This Week, You Will Flip Your Lids for:
- thirsty monsters
- manly men
- smooth images
- battling Batmen
- Double Features!
Thanks to Miller for contributing this week. Send articles throughout the next week to ploughmanplods [at] gmail, post articles from the past week below for discussion, and Have a Happy New Year!
For Vulture, prompted by the release of Poor Things Katie Rife ranks all the Frankensteins by horniness:
Jesse James Meets Frankenstein’s Daughter (1966): Technically, Dr. Maria Frankenstein (Narda Onyx) is the OG doctor’s granddaughter. That’s one of the least brain-breaking things about this 1966 “B” movie programmer, which mashes up two popular genres of its time: Gothic horror and Westerns. The backstory here is that the Frankensteins have re-established themselves in the Old West, a desirable location for its lack of regulatory oversight and frequent lightning storms. (The fact that it’s full of hunky outlaws is a bonus.) Dr. Maria claims she needs a “brute” who’s “strong like a giant” for her experiments, so his body will survive the electric shock. But her lusty eyes roving over the musclebound gunslinger soon to be known as Igor (Cal Bolder) betray her true intentions. What does Jesse James have to do with all of this, you ask? Don’t worry about it.
At Wired, John Semley interviews Michael Mann about why he and his men do what they do:
Capturing Enzo racing—engaging in what the character terms “our deadly passion, our terrible joy”—was key to Mann’s understanding of him. It’s here that Mann, the persnickety technician, can’t help but surrender to those romantic impulses. “Why do we race? Why do we try to run faster? Why do we try to go to the moon? Why do we try to do anything innovative and different and better than it’s ever been done before?” he swoons. “You and what you’re doing all become one. It’s not you driving the car.

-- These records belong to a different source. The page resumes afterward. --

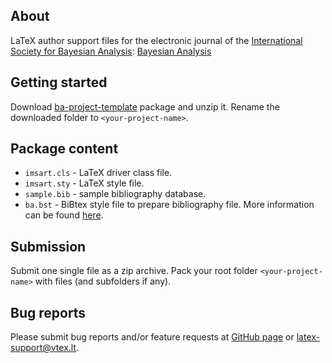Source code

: ## About

LaTeX author support files for the electronic journal of the 
[International Society for Bayesian Analysis](https://bayesian.org/):
[Bayesian Analysis](https://bayesian.org/resources/bayesian-analysis/)

## Getting started

Download [ba-project-template](https://github.com/vtex-soft/texsupport.isba-ba/zipball/master)
package and unzip it.
Rename the downloaded folder to `<your-project-name>`.

## Package content

-   `imsart.cls` - LaTeX driver class file.
-   `imsart.sty` - LaTeX style file.
-   `sample.bib` - sample bibliography database.
-   `ba.bst` - BiBtex style file to prepare bibliography file.
    More information can be found [here](http://www.bibtex.org/Using/).

## Submission

Submit one single file as a zip archive. 
Pack your root folder `<your-project-name>` with files (and subfolders if any).

## Bug reports

Please submit bug reports and/or feature requests
at [GitHub page](https://github.com/vtex-soft/texsupport.ims-aap/issues) or 
[latex-support@vtex.lt](mailto:latex-support@vtex.lt).

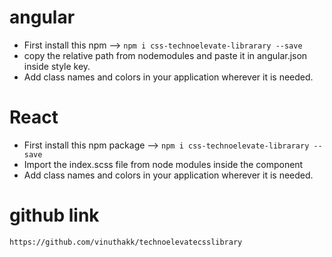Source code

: # angular
* First install this npm  -->  `npm i css-technoelevate-librarary --save`
* copy the relative path from nodemodules and paste it in angular.json inside style key.
* Add class names and colors in your application wherever it is needed.

# React
* First install this npm package --> `npm i css-technoelevate-librarary --save`
* Import the index.scss file from node modules inside the component
* Add class names and colors in your application wherever it is needed.



 # github link
 `https://github.com/vinuthakk/technoelevatecsslibrary`



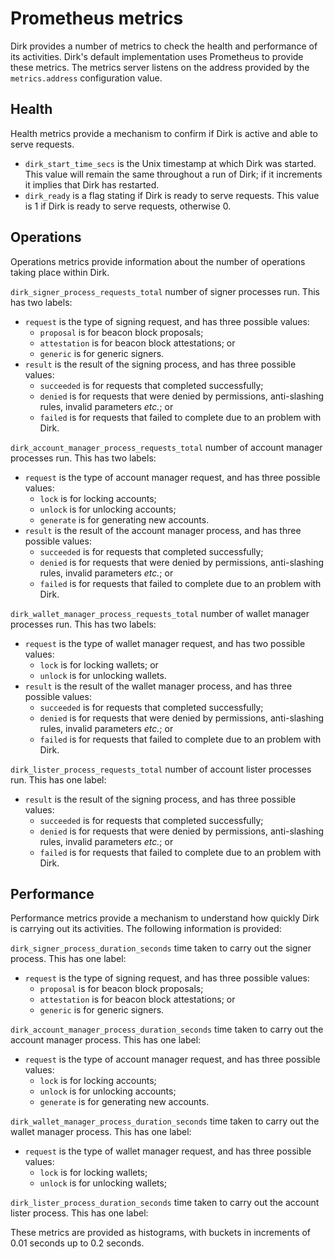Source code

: # Prometheus metrics
Dirk provides a number of metrics to check the health and performance of its activities.  Dirk's default implementation uses Prometheus to provide these metrics.  The metrics server listens on the address provided by the `metrics.address` configuration value.

## Health
Health metrics provide a mechanism to confirm if Dirk is active and able to serve requests.

  - `dirk_start_time_secs` is the Unix timestamp at which Dirk was started.  This value will remain the same throughout a run of Dirk; if it increments it implies that Dirk has restarted.
  - `dirk_ready` is a flag stating if Dirk is ready to serve requests.  This value is 1 if Dirk is ready to serve requests, otherwise 0.

## Operations
Operations metrics provide information about the number of operations taking place within Dirk.

`dirk_signer_process_requests_total` number of signer processes run.  This has two labels:
  - `request` is the type of signing request, and has three possible values:
    - `proposal` is for beacon block proposals;
    - `attestation` is for beacon block attestations; or
    - `generic` is for generic signers.
  - `result` is the result of the signing process, and has three possible values:
    - `succeeded` is for requests that completed successfully;
    - `denied` is for requests that were denied by permissions, anti-slashing rules, invalid parameters _etc._; or
    - `failed` is for requests that failed to complete due to an problem with Dirk.

`dirk_account_manager_process_requests_total` number of account manager processes run.  This has two labels:
  - `request` is the type of account manager request, and has three possible values:
    - `lock` is for locking accounts;
    - `unlock` is for unlocking accounts;
    - `generate` is for generating new accounts.
  - `result` is the result of the account manager process, and has three possible values:
    - `succeeded` is for requests that completed successfully;
    - `denied` is for requests that were denied by permissions, anti-slashing rules, invalid parameters _etc._; or
    - `failed` is for requests that failed to complete due to an problem with Dirk.

`dirk_wallet_manager_process_requests_total` number of wallet manager processes run.  This has two labels:
  - `request` is the type of wallet manager request, and has two possible values:
    - `lock` is for locking wallets; or
    - `unlock` is for unlocking wallets.
  - `result` is the result of the wallet manager process, and has three possible values:
    - `succeeded` is for requests that completed successfully;
    - `denied` is for requests that were denied by permissions, anti-slashing rules, invalid parameters _etc._; or
    - `failed` is for requests that failed to complete due to an problem with Dirk.

`dirk_lister_process_requests_total` number of account lister processes run.  This has one label:
  - `result` is the result of the signing process, and has three possible values:
    - `succeeded` is for requests that completed successfully;
    - `denied` is for requests that were denied by permissions, anti-slashing rules, invalid parameters _etc._; or
    - `failed` is for requests that failed to complete due to an problem with Dirk.

## Performance
Performance metrics provide a mechanism to understand how quickly Dirk is carrying out its activities.  The following information is provided:
  
`dirk_signer_process_duration_seconds` time taken to carry out the signer process.  This has one label:
  - `request` is the type of signing request, and has three possible values:
    - `proposal` is for beacon block proposals;
    - `attestation` is for beacon block attestations; or
    - `generic` is for generic signers.

`dirk_account_manager_process_duration_seconds` time taken to carry out the account manager process.  This has one label:
  - `request` is the type of account manager request, and has three possible values:
    - `lock` is for locking accounts;
    - `unlock` is for unlocking accounts;
    - `generate` is for generating new accounts.

`dirk_wallet_manager_process_duration_seconds` time taken to carry out the wallet manager process.  This has one label:
  - `request` is the type of wallet manager request, and has three possible values:
    - `lock` is for locking wallets;
    - `unlock` is for unlocking wallets;

`dirk_lister_process_duration_seconds` time taken to carry out the account lister process.  This has one label:

These metrics are provided as histograms, with buckets in increments of 0.01 seconds up to 0.2 seconds.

You and the car become a unified whole, something harmonic.”
Chris Person at Aftermath considers the disturbing implications of AI upscaling in movies:
What actually chills my blood more than anything is the thought that a lot of people think this all looks pretty good. You see this mindset at work whenever an AI fetishist posts a stable diffusion image of a woman with 13 fingers, 40 incisors and comically huge breasts. There’s an entire portion of the population that takes overt pleasure in the over-smoothed, perverts that prefer all media to be fast, high frame rate, and scrubbed squeaky clean. The cameras on our phones don’t simply capture images anymore, they compute them and ‘optimize’ them. It’s Italian Futurism in 4k, a noise reduction death drive. It’s not simply enough for much of digital cinema to look crystal clear and lifeless; the past should be denoised, grain managed and cleaned to conform to that standard. It is expedient and profitable if people don’t remember what film is supposed to look like.

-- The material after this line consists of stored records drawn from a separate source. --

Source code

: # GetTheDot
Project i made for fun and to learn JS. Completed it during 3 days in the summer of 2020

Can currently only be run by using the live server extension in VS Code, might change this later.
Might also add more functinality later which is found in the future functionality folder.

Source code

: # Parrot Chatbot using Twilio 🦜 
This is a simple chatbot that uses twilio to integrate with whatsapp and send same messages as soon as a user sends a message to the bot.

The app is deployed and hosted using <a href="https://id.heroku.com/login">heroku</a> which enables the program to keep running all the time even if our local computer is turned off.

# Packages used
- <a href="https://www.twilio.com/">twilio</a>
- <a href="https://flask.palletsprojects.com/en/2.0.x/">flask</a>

On the anniversary of its (Christmas Day!) release, Polygon‘s Dylan Roth pits Mask of the Phantasm against the other top Batman movies to prove its superiority:
But in The Dark Knight, making Gotham feel like a real place also makes it feel generic. Mask of the Phantasm’s Gotham is an art deco retrofuturistic setting; The Dark Knight’s Gotham has no identity whatsoever. Gone are the unique quirks and landmarks established in Batman Begins, like the elevated train line or the hellish slums, the Narrows. The Dark Knight was shot on location in Chicago, but it avoids recognizable Chicago landmarks and replaces them with nothing, as if adding any set dressing would inherently make the setting less real, and by extension less “adult.” […] A head-to-head matchup between Mark Hamill’s animated Joker and Heath Ledger’s live-action Joker is essentially impossible. They’re completely different, they play totally different roles in their respective films, and they’re both perfect. However, Conroy and Bale’s Bruce Waynes share a similar emotional journey. Both portrayals capture something essential about the character as he’s been portrayed in the comics since at least the late ’70s: Where other superheroes struggle to maintain some semblance of a normal life, Bruce Wayne is trying his damnedest not to live one.

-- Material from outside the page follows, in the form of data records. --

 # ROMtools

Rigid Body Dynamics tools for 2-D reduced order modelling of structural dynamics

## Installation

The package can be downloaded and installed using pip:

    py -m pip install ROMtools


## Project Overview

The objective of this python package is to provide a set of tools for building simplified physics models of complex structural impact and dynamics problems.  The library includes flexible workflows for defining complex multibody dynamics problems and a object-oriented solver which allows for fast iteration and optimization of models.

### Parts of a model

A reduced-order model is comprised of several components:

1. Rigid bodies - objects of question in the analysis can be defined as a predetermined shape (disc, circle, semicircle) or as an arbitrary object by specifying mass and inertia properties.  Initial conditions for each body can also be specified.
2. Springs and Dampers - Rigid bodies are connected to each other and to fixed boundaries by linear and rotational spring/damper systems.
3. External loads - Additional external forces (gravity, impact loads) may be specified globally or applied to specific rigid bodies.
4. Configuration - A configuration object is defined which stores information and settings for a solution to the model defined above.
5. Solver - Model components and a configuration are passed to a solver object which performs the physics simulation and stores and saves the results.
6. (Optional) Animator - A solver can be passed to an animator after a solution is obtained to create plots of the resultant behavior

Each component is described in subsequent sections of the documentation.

And the editors at MUBI asked contributing critics to come up with double features of 2023 films and older discoveries, leading to some rich and rewarding juxtapositions:
Kim Hew-Low, NEW: The Boy and the Heron (Hayao Miyazaki, Japan) + OLD: My Octopus Teacher (James Reed and Pippa Ehrlich, 2020)
“It’s a classic boy meets beast story—not exactly romance, but full of heart, and if not love itself than certainly a testament to its transformative potential.”